Released this week figures show that revenue for the reporting period increased by 4% to P50.2 million from P48.4 million in the prior comparative six months, whilst operating profit was up 8% to P36.5 million. Profit before tax of P49.7 million was reported, an increase of 8% on the prior comparative six months. 

“We are encouraged by the strong results, notwithstanding a challenging economic environment. Our performance was mainly underpinned by annual lease escalations, our quality tenant base and below average market vacancy levels, especially in our warehouse portfolio,” Kamogelo Mowaneng, Letlole La Rona Chief Executive Officer said on Tuesday when briefing members of the media and investors

 LLR reported a weighted average lease expiry period of 3.3 years and escalation rates averaging 6.8% per annum for the period ended 31 December 2022.Its investment portfolio value increased by 14% year-on-year to close the period at P1.4 billion, mainly driven by the acquisition of a 30% stake in OAL in July 2022.

 The Company also recorded a significant increase in other income, predominantly due to foreign exchange gains on the OAL shareholder loan. “We continue to explore pipeline opportunities locally, and regionally in line with our Go-to-Africa strategy and our interest remains on value-accretive investments,” Mowaneng said.

An interim distribution of 9.11 thebe per linked unit was declared on the 6th of February 2023 for the half-year period to 31 December 2022, comprising of a dividend of 0.05 thebe and debenture interest of 9.06 thebe per linked unit which will be paid to linked unit holders registered in the books of the Company at the close of business on 24 February 2023.

In terms of its five-year strategy, LLR said it continues to invest in the optimisation of its existing portfolio. As such the Company continued to invest in resourcing key positions and internal promotions to support its strategy, resulting in an increase in expenses. In addition, ongoing refurbishments to LLR’s investment properties impacted on the fair value of its property portfolio, which increased by P7.3 million. 

“Our collection efforts continue to support strong cash flows and outstanding debtors 

are steadily declining, collection rates have largely been above 100% during the review period and the quality of our tenants has improved as some defaulting tenants exited the base.
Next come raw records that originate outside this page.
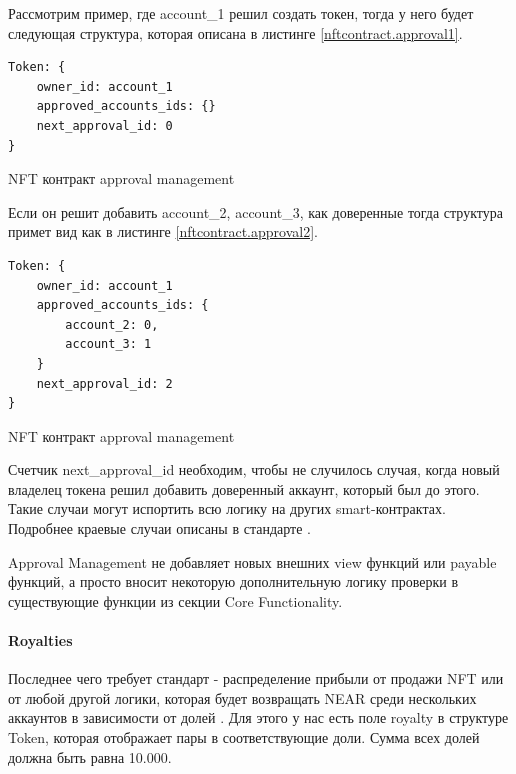 Рассмотрим пример, где account\_1 решил создать токен, тогда у него будет следующая структура, которая описана в листинге {\color{blue}\ref{nftcontract.approval1}}.
\begin{listing}
\begin{verbatim}
Token: {
    owner_id: account_1
    approved_accounts_ids: {}
    next_approval_id: 0
}
\end{verbatim}
\caption{NFT контракт approval management}
\label{nftcontract.approval1}
\end{listing}

Если он решит добавить account\_2, account\_3, как доверенные тогда структура примет вид как в листинге {\color{blue}\ref{nftcontract.approval2}}.
\begin{listing}
\begin{verbatim}
Token: {
    owner_id: account_1
    approved_accounts_ids: {
        account_2: 0,
        account_3: 1
    }
    next_approval_id: 2
}
\end{verbatim}
\caption{NFT контракт approval management}
\label{nftcontract.approval2}
\end{listing}

Счетчик next\_approval\_id  необходим, чтобы не случилось случая, когда новый владелец токена решил добавить доверенный аккаунт, который был до этого. Такие случаи могут испортить всю логику на других smart-контрактах.
Подробнее краевые случаи описаны в стандарте \cite{approvalstandard}.

Approval Management не добавляет новых внешних view функций или payable функций, а просто вносит некоторую дополнительную логику проверки в существующие функции из секции Core Functionality.

\paragraph{Royalties}
\label{section.main.smart.struct.royalties}

Последнее чего требует стандарт - распределение прибыли от продажи NFT или от любой другой логики, которая будет возвращать NEAR среди нескольких аккаунтов в зависимости от долей \cite{royaltystandard}.
Для этого у нас есть поле royalty в структуре Token, которая отображает пары в соответствующие доли. Сумма всех долей должна быть равна 10.000.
As a result, our provision for bad and doubtful debts have also been steadily declining,” she explained.

Long-term loans increased significantly during the period under review on the back of the funding requirements for JTTM Properties (Proprietary) Limited (JTTM) and OAL.

The net asset value of the Company closed at P871.8 million, representing an increase of 7% from the prior year’s figure of P813.9 million, showing consistent year-on-year value enhancement to unitholders.

An interim distribution of 9.11 thebe per linked unit was declared on the 6th of February 2023 for the half-year period to 31 December 2022, comprising of a dividend of 0.05 thebe and debenture interest of 9.06 thebe per linked unit which will be paid to linked unit holders registered in the books of the Company at the close of business on 24 February 2023. 

Going forward, LLR said it will leverage the solid platform that it has created over the past 12 years to further grow, diversify and deliver value to its unitholders whilst positively impacting the communities that it operates in. 

“Our goal remains the maximization of value for our stakeholders and provision of 

sustainable returns. This will be achieved through the core values of Excellence, Agility, Innovation, and Integrity as we seek growth and diversification both locally and regionally,” Mowaneng said.